Aim of the exercise: Look below for the line containing "the target application."; from there, print each line exactly up to and including the line containing "Raw reports should", and stop.

Plain-text document sources:
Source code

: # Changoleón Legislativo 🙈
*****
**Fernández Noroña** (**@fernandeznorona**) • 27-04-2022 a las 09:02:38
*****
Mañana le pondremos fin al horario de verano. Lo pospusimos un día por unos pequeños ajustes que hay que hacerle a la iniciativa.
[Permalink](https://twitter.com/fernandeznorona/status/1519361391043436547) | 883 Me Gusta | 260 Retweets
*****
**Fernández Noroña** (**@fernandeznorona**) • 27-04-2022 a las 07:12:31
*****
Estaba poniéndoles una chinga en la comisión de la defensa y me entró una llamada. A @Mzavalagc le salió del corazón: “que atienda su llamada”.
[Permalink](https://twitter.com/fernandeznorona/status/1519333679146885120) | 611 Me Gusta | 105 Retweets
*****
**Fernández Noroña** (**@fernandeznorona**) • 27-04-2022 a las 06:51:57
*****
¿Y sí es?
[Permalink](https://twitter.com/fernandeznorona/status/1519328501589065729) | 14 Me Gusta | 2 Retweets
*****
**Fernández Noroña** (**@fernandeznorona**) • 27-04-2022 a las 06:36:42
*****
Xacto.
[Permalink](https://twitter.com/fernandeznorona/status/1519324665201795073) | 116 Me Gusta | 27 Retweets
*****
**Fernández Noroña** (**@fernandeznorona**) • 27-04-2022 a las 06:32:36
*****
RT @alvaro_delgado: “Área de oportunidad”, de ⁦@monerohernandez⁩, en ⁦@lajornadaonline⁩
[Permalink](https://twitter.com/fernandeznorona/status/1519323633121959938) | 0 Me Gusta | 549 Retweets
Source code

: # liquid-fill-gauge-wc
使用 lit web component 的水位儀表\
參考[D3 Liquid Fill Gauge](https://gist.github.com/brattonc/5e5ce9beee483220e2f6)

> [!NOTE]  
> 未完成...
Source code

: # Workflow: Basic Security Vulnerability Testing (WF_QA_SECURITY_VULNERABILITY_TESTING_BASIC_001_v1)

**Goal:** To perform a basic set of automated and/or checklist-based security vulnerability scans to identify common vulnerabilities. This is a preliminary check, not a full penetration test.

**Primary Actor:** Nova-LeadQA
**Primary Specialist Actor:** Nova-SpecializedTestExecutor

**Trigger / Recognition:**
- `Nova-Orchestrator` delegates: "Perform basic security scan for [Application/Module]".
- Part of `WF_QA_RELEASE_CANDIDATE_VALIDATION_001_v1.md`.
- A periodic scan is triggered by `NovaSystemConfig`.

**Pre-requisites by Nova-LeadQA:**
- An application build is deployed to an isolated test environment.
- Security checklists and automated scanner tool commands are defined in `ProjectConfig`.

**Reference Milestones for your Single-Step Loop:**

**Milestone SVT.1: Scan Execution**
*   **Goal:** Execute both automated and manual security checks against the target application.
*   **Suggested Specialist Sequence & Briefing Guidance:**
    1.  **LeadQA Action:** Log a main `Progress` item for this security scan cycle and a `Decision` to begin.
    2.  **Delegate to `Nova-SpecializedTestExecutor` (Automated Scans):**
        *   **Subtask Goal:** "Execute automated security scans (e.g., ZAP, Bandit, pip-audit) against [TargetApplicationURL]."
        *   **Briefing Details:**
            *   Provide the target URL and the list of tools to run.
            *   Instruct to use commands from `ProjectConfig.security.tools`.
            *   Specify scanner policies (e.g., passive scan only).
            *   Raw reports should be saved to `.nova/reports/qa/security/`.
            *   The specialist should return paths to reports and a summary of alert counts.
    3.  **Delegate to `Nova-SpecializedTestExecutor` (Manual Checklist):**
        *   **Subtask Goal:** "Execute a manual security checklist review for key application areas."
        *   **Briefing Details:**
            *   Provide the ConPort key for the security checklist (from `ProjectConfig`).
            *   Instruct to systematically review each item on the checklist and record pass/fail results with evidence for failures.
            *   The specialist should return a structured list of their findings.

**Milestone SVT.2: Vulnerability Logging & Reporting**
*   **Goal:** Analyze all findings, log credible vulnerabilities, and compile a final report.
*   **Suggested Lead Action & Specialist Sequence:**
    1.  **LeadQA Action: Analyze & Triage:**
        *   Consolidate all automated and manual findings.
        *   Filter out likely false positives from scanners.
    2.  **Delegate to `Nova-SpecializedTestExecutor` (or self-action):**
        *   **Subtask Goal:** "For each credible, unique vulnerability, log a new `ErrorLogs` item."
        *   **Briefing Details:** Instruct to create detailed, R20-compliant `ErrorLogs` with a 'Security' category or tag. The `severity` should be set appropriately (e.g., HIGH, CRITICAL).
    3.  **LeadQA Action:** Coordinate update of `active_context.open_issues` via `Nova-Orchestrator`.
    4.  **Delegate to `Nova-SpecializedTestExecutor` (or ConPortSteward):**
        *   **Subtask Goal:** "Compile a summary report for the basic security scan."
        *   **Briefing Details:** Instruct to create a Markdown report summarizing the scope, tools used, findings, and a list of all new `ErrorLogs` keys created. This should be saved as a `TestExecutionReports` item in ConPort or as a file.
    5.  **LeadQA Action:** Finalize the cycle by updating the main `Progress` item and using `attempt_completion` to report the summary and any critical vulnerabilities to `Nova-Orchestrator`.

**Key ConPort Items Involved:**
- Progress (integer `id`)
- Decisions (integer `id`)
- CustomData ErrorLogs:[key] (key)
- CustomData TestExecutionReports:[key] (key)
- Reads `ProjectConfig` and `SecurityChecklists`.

Exercise output:
*   **Goal:** Execute both automated and manual security checks against the target application.
*   **Suggested Specialist Sequence & Briefing Guidance:**
    1.  **LeadQA Action:** Log a main `Progress` item for this security scan cycle and a `Decision` to begin.
    2.  **Delegate to `Nova-SpecializedTestExecutor` (Automated Scans):**
        *   **Subtask Goal:** "Execute automated security scans (e.g., ZAP, Bandit, pip-audit) against [TargetApplicationURL]."
        *   **Briefing Details:**
            *   Provide the target URL and the list of tools to run.
            *   Instruct to use commands from `ProjectConfig.security.tools`.
            *   Specify scanner policies (e.g., passive scan only).
            *   Raw reports should be saved to `.nova/reports/qa/security/`.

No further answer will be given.